Du meine Güte, was war denn in sie gefahren? Irgendwie musste er sie ja mal aus ihrer schweigsamen Reserve locken. Ganz schwach erinnerte er sich, dass sie irgendwann einmal etwas von „Vertreibung“ erwähnt hatte. Das war aber mehr als zehn Jahre her. Und ihm fiel ein, dass er seinerzeit sehr erstaunt war über dieses Wort aus ihrem Mund, denn in den vierzig Jahren DDR hatte es dafür lediglich die Bezeichnung Umsiedlung gegeben, humane Umsiedlung.
Als er sie damals darauf aufmerksam gemacht und sie gefragt hatte, ob sie das etwa schon vergessen habe, war er unangenehm berührt gewesen über ihre karge, aber unmissverständliche Antwort.
„Humane Umsiedlung? Das war eine Lüge, wie so vieles andere auch!“
Sie schien ihm damals selbst fast noch erschrockener als er gewesen zu sein über ihren bitteren Unterton und hatte sofort angefangen, über etwas Belangloses zu plappern.
Seit jenem Tag hatten sie das Thema gemieden wie der Teufel das Weihwasser.
War das vielleicht sogar der Tag gewesen, als er ihr zu erklären versucht hatte, dass sie ihm nichts aus ihrer Vergangenheit erzählen müsse? Er war sich aber nicht sicher, wie sie seine Worte aufgefasst haben könnte: „Für mich hat mit dir ein ganz neues Leben angefangen, dein Leben vor meiner Zeit gehört dir! Es interessiert mich nicht.“
Auf der anderen Seite war es ihm wichtig, dass auch sie keine allzu große Neugier bekundete, wenn es um seine eigene Vergangenheit ging. Er war froh, dass sie das so schnell gelernt hatte, was er sich wünschte. Ihre anfänglich munter hervorsprudelnden Fragen waren jedenfalls schnell versickert gewesen.
Er fuhr jetzt ziemlich forsch an einen grünen Skoda heran, blinkte kurz, um ihn gleich darauf zu überholen.
Martina war ganz blass geworden.
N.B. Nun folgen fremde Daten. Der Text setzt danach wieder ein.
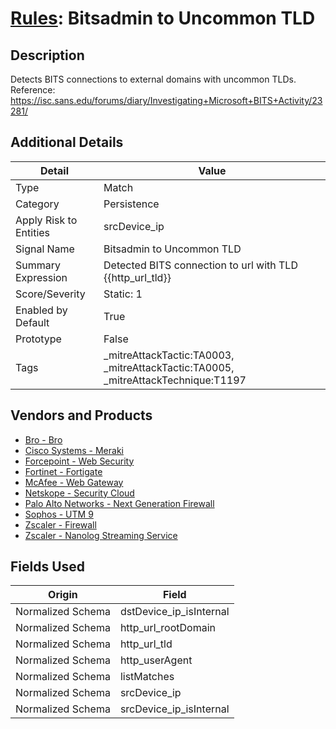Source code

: # [Rules](README.md): Bitsadmin to Uncommon TLD

## Description
Detects BITS connections to external domains with uncommon TLDs. Reference: https://isc.sans.edu/forums/diary/Investigating+Microsoft+BITS+Activity/23281/

## Additional Details
|Detail|Value|
|----|----|
|Type|Match|
|Category|Persistence|
|Apply Risk to Entities|srcDevice_ip|
|Signal Name|Bitsadmin to Uncommon TLD|
|Summary Expression|Detected BITS connection to url with TLD {{http_url_tld}}|
|Score/Severity|Static: 1|
|Enabled by Default|True|
|Prototype|False|
|Tags|_mitreAttackTactic:TA0003, _mitreAttackTactic:TA0005, _mitreAttackTechnique:T1197|
## Vendors and Products
- [Bro - Bro](../products/37C866BF-72E1-470A-9072-EDB908F56951.md)
- [Cisco Systems - Meraki](../products/724c9add-8cd9-4013-b9e1-a907b96da426.md)
- [Forcepoint - Web Security](../products/e90edc67-68d4-4d67-82f6-4524f94b59bb.md)
- [Fortinet - Fortigate](../products/c57e2c85-4fc1-4fb7-8fa1-dbc5235231ad.md)
- [McAfee - Web Gateway](../products/003d35b3-3ba8-4e93-8776-e5810b4e243e.md)
- [Netskope - Security Cloud](../products/B3582ED2-1A0C-452D-9802-97433D143486.md)
- [Palo Alto Networks - Next Generation Firewall](../products/46f5fa2c-1a62-4692-82ad-ed87800a0adb.md)
- [Sophos - UTM 9](../products/0fb003bc-8383-442f-8f3d-afcfbaefe617.md)
- [Zscaler - Firewall](../products/9e0641a7-22ce-4ac8-8113-ee48b368ac3d.md)
- [Zscaler - Nanolog Streaming Service](../products/6299d728-14f7-455e-85c5-ea8ec65a654a.md)


## Fields Used

|Origin|Field|
|----|----|
|Normalized Schema|dstDevice_ip_isInternal|
|Normalized Schema|http_url_rootDomain|
|Normalized Schema|http_url_tld|
|Normalized Schema|http_userAgent|
|Normalized Schema|listMatches|
|Normalized Schema|srcDevice_ip|
|Normalized Schema|srcDevice_ip_isInternal|


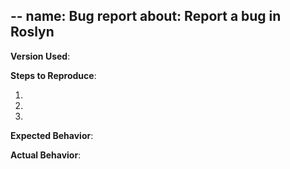 --
name: Bug report
about: Report a bug in Roslyn
--

**Version Used**: 

**Steps to Reproduce**:

1. 
2. 
3. 

**Expected Behavior**:

**Actual Behavior**:
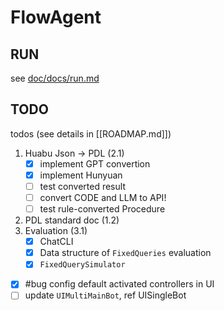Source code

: # FlowAgent

## RUN
see [doc/docs/run.md](doc/docs/run.md)

## TODO

todos (see details in [[ROADMAP.md]])
1. Huabu Json -> PDL (2.1)
    - [x] implement GPT convertion
    - [x] implement Hunyuan
    - [ ] test converted result
    - [ ] convert CODE and LLM to API!
    - [ ] test rule-converted Procedure
2. PDL standard doc (1.2)
3. Evaluation (3.1)
    - [x] ChatCLI
    - [x] Data structure of `FixedQueries` evaluation
    - [x] `FixedQuerySimulator`

- [x] #bug config default activated controllers in UI
- [ ] update `UIMultiMainBot`, ref UISingleBot
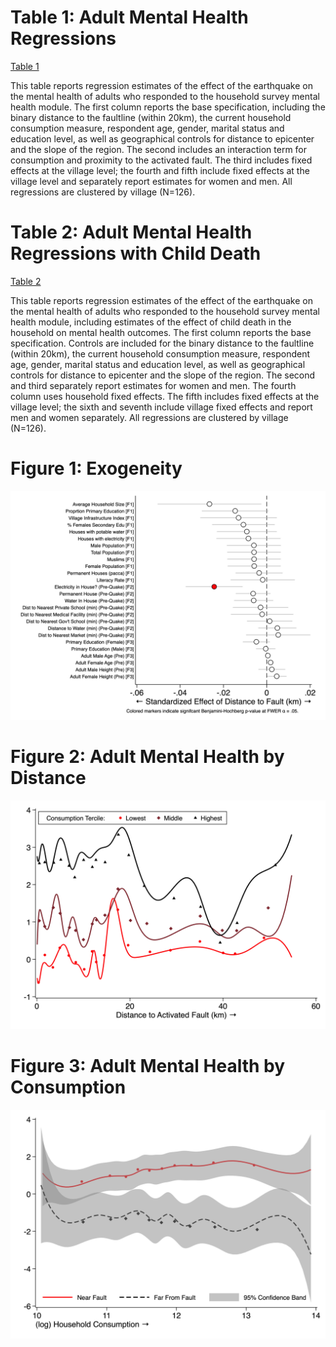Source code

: # Table 1: Adult Mental Health Regressions
[Table 1](T_regressions.csv)

This table reports regression estimates of
the effect of the earthquake on the mental health of adults
who responded to the household survey mental health module.
The first column reports the base specification,
including the binary distance to the faultline (within 20km),
the current household consumption measure,
respondent age, gender, marital status and education level,
as well as geographical controls for
distance to epicenter and the slope of the region.
The second includes an interaction term for
consumption and proximity to the activated fault.
The third includes fixed effects at the village level;
the fourth and fifth include fixed effects at the village level
and separately report estimates for women and men.
All regressions are clustered by village (N=126).

# Table 2: Adult Mental Health Regressions with Child Death
[Table 2](T_regressions_death.csv)

This table reports regression estimates of
the effect of the earthquake on the mental health of adults
who responded to the household survey mental health module,
including estimates of the effect of child death
in the household on mental health outcomes.
The first column reports the base specification.
Controls are included for the binary distance to the faultline (within 20km),
the current household consumption measure,
respondent age, gender, marital status and education level,
as well as geographical controls for
distance to epicenter and the slope of the region.
The second and third separately report estimates for women and men.
The fourth column uses household fixed effects.
The fifth includes fixed effects at the village level;
the sixth and seventh include village fixed effects
and report men and women separately.
All regressions are clustered by village (N=126).

# Figure 1: Exogeneity
![](F_exogeneity.png)

# Figure 2: Adult Mental Health by Distance
![](F_distance.png)

# Figure 3: Adult Mental Health by Consumption
![](F_consumption.png)
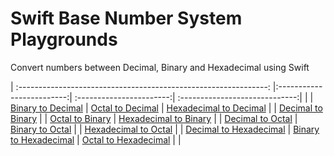 # Swift Base Number System Playgrounds
Convert numbers between Decimal, Binary and Hexadecimal using Swift


| :--------------------------------------------------------------: |:-------------------------:| :-----------------------:| :-----------------------------:|
|                                                                  | [Binary to Decimal]()     | [Octal to Decimal]()     | [Hexadecimal to Decimal]()     |
| [Decimal to Binary](Playgrounds/DecimalToBinary.playground)      |                           | [Octal to Binary]()      | [Hexadecimal to Binary]()      |
| [Decimal to Octal]()                                             | [Binary to Octal]()       |                          | [Hexadecimal to Octal]()       |
| [Decimal to Hexadecimal]()                                       | [Binary to Hexadecimal]() | [Octal to Hexadecimal]() |                                |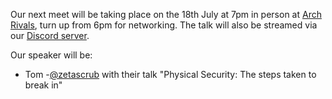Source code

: Our next meet will be taking place on the 18th July at 7pm in person at [Arch Rivals](https://g.page/Archpub), turn up from 6pm for networking. The talk will also be streamed via our [Discord server](https://discord.gg/rXvnkav).

Our speaker will be:

* Tom -[@zetascrub](https://twitter.com/zetascrub) with their talk "Physical Security: The steps taken to break in"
Sie hatte sich wohl von seiner beiläufigen Frage noch immer nicht erholt. Doch ihm kam es so vor, als bemühe sie sich um Contenance. Sie schaute angestrengt geradeaus, tat so, als interessiere sie nichts mehr als sein Überholmanöver.
Dabei überschlugen sich die Fragen in Martinas Kopf. Woher kam plötzlich dieses Interesse? Was, um alles in der Welt, sollte sie ihm antworten?
Seit so vielen Jahren waren sie nun schon zusammen, doch bisher hatte er sich jedes Mal dagegen verwahrt, sobald sie etwas aus ihrer Vergangenheit erzählen wollte. Im Hinblick auf die Geschehnisse in ihrer Geburtsstadt war ihr das zwar gerade recht gewesen. Aber im Hinblick auf ihr sonstiges Leben hätte sie sich manchmal schon etwas mehr Interesse gewünscht.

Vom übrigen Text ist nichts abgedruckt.